Os que apontam estes erros e que falam da NATO e dos líderes europeus e americanos como culpados de hostilizar Putin e a Rússia, são os mesmos que se esquecem de como em 2001 Rússia e NATO estavam alinhadas contra o terrorismo da Al Qaeda, se esquecem de um Putin falando favoravelmente de uma cultura europeia, um Putin que nunca falava de forma hostil em relação à NATO, esquecem-se que Putin em 2004 falou favoravelmente de uma adesão da Ucrânia a União Europeia afirmando que a Rússia também beneficiaria desse alinhamento criando uma zona de paz e prosperidade, os que apontam erros são os mesmos que se esquecem de que em 2008 Putin participou numa cimeira da NATO onde se discutiu a adesão a esta organização de novos estados da ex URSS. São factos que não servem as suas narrativas.
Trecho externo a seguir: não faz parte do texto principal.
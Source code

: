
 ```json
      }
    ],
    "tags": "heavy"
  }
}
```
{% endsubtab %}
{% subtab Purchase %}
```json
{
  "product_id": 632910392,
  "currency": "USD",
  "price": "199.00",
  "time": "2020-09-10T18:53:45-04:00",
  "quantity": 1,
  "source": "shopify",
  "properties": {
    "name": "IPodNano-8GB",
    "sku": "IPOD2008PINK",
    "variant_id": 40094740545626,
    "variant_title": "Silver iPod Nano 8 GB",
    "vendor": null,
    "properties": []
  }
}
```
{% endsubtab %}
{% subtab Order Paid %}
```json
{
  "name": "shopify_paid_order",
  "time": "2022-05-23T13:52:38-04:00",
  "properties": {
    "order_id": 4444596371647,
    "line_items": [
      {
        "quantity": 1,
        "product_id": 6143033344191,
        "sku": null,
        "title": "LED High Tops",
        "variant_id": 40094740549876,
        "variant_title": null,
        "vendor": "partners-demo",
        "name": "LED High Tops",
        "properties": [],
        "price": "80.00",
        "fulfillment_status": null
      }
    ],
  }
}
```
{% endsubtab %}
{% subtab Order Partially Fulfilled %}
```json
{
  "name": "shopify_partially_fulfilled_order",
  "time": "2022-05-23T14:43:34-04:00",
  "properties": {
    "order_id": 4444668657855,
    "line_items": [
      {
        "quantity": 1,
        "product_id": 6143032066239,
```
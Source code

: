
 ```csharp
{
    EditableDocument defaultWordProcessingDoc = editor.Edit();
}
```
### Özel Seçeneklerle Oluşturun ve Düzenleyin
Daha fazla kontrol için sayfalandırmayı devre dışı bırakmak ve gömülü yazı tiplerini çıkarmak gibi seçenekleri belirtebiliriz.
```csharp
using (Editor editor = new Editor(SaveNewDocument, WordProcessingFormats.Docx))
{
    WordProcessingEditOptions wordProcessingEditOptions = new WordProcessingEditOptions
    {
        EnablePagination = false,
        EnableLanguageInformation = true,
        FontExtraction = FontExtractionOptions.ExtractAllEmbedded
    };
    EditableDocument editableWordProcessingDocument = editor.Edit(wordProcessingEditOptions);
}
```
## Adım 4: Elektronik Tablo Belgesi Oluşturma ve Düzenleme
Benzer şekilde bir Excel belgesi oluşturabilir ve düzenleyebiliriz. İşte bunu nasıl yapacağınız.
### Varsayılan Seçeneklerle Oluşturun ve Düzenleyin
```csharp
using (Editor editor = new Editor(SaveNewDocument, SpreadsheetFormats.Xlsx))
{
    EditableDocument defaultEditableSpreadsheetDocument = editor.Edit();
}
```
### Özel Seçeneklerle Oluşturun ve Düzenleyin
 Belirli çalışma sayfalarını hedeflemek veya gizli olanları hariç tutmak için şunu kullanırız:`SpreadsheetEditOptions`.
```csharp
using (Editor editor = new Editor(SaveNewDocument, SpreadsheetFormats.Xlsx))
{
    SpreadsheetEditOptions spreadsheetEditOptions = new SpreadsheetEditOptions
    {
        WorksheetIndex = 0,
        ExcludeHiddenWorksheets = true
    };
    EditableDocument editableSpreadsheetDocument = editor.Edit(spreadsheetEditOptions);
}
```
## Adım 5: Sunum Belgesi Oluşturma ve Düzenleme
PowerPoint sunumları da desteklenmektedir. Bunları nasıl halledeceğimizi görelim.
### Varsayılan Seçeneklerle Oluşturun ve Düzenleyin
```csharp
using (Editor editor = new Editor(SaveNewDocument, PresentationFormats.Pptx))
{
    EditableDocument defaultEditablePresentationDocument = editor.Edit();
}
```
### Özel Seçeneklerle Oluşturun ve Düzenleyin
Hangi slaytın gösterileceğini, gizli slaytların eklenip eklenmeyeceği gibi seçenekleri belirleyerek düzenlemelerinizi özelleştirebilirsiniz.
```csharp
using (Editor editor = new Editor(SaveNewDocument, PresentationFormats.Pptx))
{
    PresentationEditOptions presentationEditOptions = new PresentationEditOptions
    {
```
Mas existem casos concretos. Por exemplo, os Estados Unidos tentaram influenciar o resultado da Revolução Ucraniana de 2014 que derrubou o presidente Viktor Yanukovych, quando este se recusou a assinar um acordo de livre comércio com a União Europeia, para não falar já da intervenção da NATO na Jugoslávia em 1999 para assegurar um Kosovo independente. E se é verdade que a Rússia participou activamente no planeamento da acção da Allied Force, o facto é que essa acção militar nunca teve o apoio das Nações Unidas sendo uma claríssima violação do direito internacional. Isto para não falar do Iraque e da Líbia entre outros exemplos.

Há perguntas legítimas que devem ser feitas sobre o que ganha a NATO e os seus países ao continuar a incluir novos membros. Os actuais participantes da aliança estão comprometidos com a defesa colectiva e um ataque contra um é considerado um ataque contra todos. Temos de perceber se o propósito da NATO, que é defensivo, que é de nos defender de ataques de estados imperialistas, liderados por autoritários, antidemocráticos e antiliberais, se esse acolhimento a determinados estados antagonizou a Rússia, sendo um pretexto justo para a actual invasão.

Estamos perante o problema do ovo ou da galinha na expansão da NATO na era pós-guerra fria. De facto a Rússia tem sido mais agressiva em relação à Geórgia e à Ucrânia do que, em relação aos estados bálticos com os quais a Rússia também faz fronteira. A adesão à NATO dos bálticos é um impedimento à agressão russa? Ou a agressão russa contra a Ucrânia e a Geórgia é uma resposta natural à admissão dos países bálticos na NATO e uma tentativa de impedir o que a Rússia vê como ameaças as suas fronteiras?

Para responder a estas perguntas penso que nos devemos focar num dos argumentos para a intervenção na Ucrânia por Putin e que assenta na presunção de que a Rússia tem direito a um perímetro defensivo de contiguidade geográfica, uma chamada esfera de “interesses”, um Lebensraum “Ratzeliano”, incluindo o território de outros estados contíguos.

Esta posição parece-me indefensável.

Aceitar o argumento de que os ‘perímetros defensivos’ da Rússia de Putin lhe dá o direito de dominar e/ou invadir territorialmente os estados da Europa Central e Oriental priva esses estados da sua soberana autonomia e ignora os interesses nacionais desses estados. Pensar desta forma é aceitar que os estados menores ou regiões inteiras não têm o direito soberano à autodeterminação.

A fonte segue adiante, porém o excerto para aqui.